[Collected data]
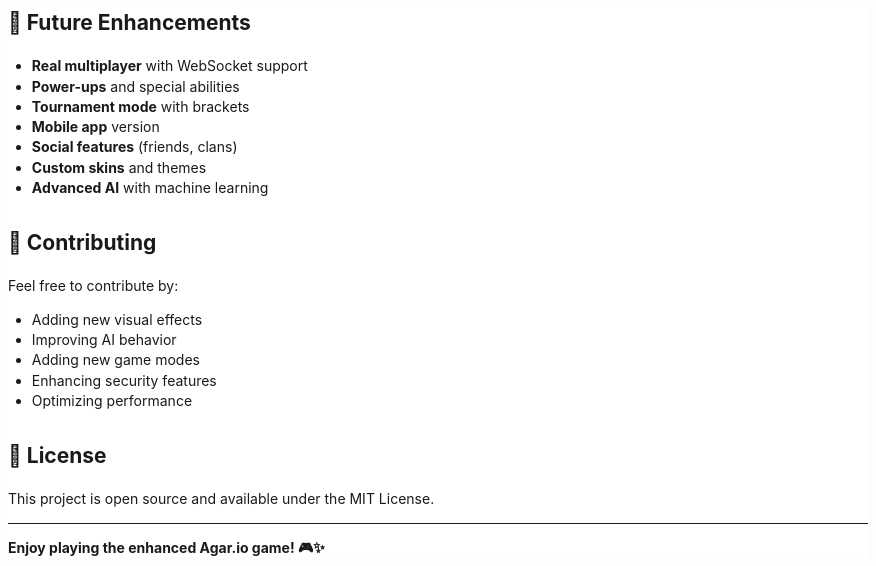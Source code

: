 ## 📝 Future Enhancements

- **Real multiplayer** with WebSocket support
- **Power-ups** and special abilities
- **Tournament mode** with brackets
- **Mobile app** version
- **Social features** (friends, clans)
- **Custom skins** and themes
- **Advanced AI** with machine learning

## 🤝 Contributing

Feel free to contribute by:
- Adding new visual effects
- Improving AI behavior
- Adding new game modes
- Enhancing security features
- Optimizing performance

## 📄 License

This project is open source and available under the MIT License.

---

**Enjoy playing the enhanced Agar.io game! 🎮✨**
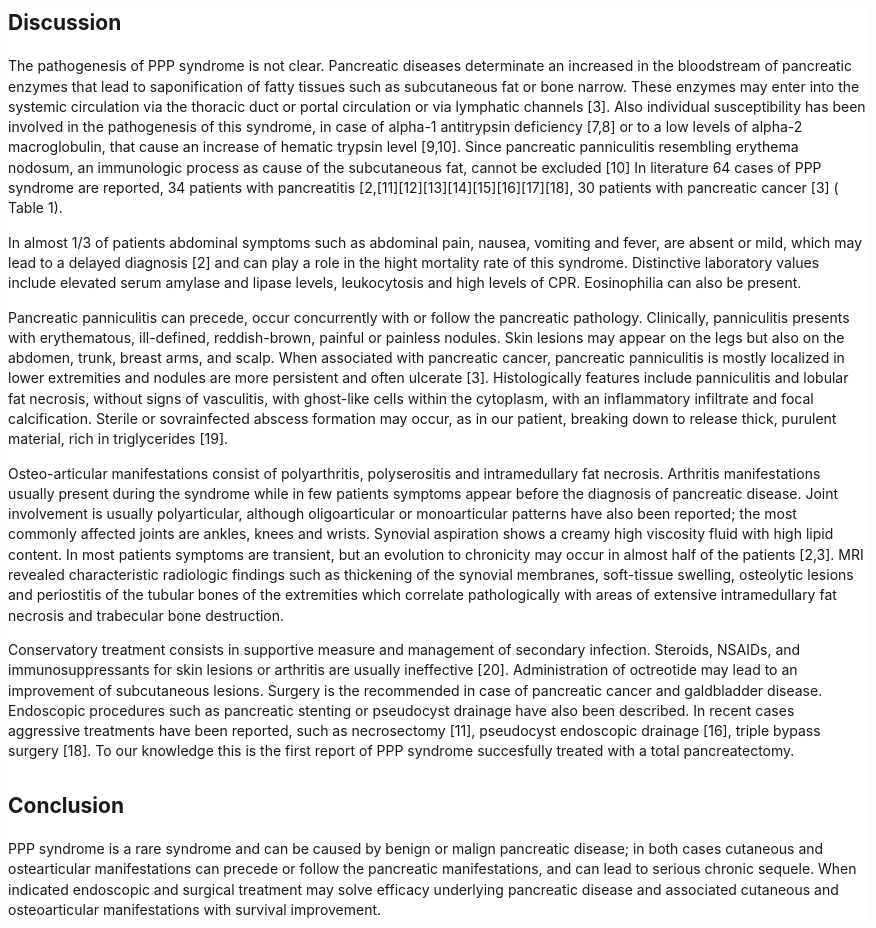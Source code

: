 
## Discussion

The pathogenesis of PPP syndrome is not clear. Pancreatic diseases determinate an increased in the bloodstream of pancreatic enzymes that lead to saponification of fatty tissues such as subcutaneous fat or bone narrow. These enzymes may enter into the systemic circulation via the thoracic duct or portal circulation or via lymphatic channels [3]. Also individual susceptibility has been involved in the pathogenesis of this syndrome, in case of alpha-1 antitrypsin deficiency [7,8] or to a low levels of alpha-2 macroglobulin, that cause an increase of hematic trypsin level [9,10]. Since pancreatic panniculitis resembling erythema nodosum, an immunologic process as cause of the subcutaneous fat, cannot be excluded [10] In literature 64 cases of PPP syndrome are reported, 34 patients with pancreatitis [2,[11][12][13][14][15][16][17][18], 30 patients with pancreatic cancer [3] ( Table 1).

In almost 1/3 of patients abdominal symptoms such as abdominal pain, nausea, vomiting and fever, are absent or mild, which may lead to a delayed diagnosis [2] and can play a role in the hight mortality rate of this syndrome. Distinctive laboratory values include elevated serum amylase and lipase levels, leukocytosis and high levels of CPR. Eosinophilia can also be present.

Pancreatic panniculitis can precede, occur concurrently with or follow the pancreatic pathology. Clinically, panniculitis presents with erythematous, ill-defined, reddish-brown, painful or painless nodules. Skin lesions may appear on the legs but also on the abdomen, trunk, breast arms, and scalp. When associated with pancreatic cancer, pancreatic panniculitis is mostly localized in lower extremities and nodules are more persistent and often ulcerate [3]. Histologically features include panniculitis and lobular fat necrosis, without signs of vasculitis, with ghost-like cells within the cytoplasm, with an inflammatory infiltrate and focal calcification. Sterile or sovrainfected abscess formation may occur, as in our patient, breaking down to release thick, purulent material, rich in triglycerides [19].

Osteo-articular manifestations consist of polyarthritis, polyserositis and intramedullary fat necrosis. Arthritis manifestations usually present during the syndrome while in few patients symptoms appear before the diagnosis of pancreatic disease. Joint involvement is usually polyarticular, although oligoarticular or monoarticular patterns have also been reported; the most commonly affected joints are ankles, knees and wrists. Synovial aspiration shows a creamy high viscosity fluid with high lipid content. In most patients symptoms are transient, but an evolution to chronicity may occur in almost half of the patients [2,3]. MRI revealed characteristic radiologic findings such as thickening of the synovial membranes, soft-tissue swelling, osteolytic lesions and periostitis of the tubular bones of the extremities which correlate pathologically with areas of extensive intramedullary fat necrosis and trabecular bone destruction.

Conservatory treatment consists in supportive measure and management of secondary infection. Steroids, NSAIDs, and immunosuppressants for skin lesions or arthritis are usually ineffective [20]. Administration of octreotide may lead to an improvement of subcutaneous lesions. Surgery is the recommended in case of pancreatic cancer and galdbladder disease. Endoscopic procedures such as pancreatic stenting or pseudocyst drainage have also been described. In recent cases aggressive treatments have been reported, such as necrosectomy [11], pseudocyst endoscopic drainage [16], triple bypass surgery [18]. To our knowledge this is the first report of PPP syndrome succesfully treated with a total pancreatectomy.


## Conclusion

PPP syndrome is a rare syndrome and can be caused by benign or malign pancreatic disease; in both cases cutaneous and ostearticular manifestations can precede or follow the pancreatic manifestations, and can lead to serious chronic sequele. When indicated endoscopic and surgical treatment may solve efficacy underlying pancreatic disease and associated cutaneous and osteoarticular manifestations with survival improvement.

* * *

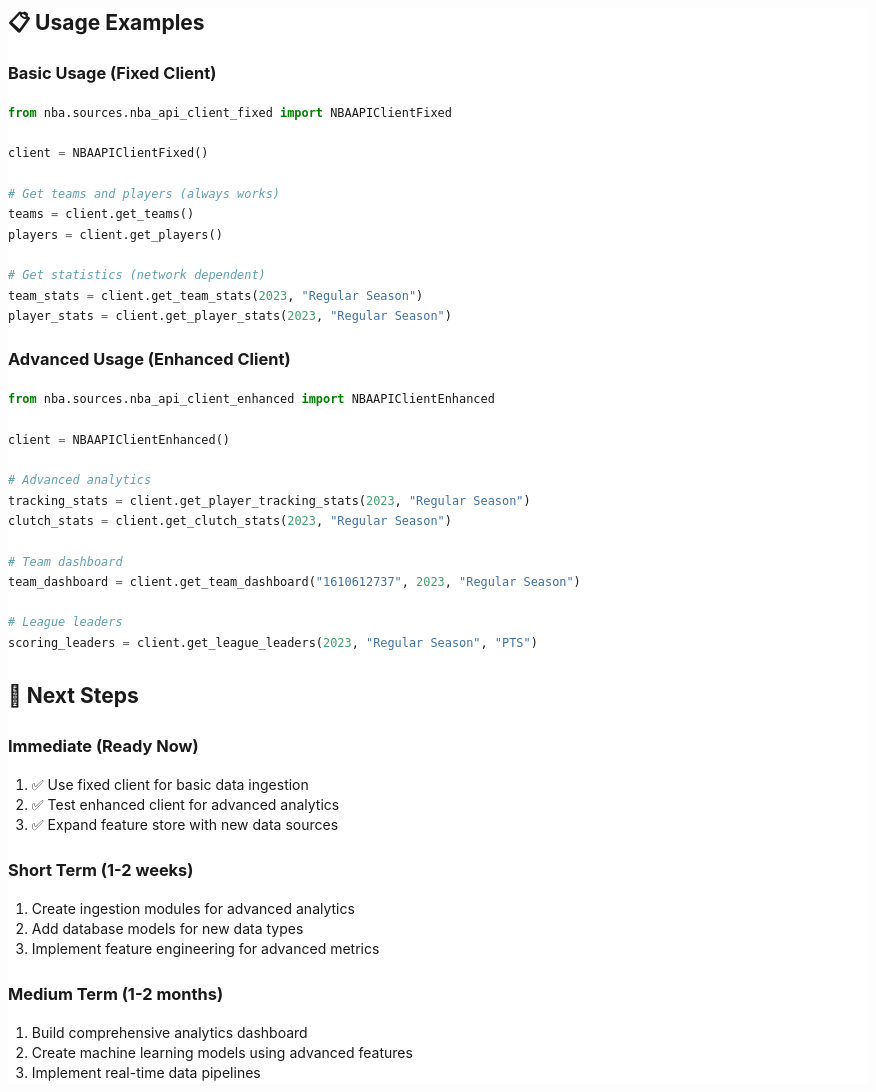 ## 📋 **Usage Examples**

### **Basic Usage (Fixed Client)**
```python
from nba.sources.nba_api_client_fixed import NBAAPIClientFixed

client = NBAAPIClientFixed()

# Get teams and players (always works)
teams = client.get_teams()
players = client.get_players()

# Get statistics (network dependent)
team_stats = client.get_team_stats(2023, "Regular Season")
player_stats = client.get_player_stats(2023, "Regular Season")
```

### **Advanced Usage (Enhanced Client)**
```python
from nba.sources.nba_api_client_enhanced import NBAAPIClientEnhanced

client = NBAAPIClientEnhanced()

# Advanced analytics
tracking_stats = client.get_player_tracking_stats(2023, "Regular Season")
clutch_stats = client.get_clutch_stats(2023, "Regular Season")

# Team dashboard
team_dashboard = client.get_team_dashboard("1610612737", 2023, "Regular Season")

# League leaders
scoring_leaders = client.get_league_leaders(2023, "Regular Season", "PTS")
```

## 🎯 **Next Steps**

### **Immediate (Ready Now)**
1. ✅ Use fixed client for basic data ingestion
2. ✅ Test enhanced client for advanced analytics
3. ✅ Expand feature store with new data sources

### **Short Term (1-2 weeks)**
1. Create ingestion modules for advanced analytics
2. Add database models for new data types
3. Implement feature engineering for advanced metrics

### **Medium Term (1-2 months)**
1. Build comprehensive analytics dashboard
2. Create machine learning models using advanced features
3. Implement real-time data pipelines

* * *

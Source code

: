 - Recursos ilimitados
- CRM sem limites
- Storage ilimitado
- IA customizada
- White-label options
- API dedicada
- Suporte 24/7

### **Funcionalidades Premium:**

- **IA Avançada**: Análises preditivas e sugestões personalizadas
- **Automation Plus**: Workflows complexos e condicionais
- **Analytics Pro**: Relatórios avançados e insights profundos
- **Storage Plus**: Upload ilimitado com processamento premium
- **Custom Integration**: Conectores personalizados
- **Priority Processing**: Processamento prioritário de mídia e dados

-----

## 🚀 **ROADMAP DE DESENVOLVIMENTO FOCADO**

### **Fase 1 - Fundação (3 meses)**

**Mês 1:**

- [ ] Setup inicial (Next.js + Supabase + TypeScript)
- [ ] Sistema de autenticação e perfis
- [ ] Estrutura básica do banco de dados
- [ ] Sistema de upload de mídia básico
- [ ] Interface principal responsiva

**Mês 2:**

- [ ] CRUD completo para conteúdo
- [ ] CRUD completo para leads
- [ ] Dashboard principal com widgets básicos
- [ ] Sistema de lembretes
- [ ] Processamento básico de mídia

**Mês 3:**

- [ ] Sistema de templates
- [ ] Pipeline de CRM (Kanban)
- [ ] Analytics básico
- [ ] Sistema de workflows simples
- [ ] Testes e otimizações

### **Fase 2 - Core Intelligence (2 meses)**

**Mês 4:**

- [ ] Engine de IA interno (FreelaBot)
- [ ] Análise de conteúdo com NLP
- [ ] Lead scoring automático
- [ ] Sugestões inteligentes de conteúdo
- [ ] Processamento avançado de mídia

- **What you have to do**
Each line of the entries above that includes the string "NBAAPIClientEnhanced" should be copied out.

- **Exercise output**
from nba.sources.nba_api_client_enhanced import NBAAPIClientEnhanced
client = NBAAPIClientEnhanced()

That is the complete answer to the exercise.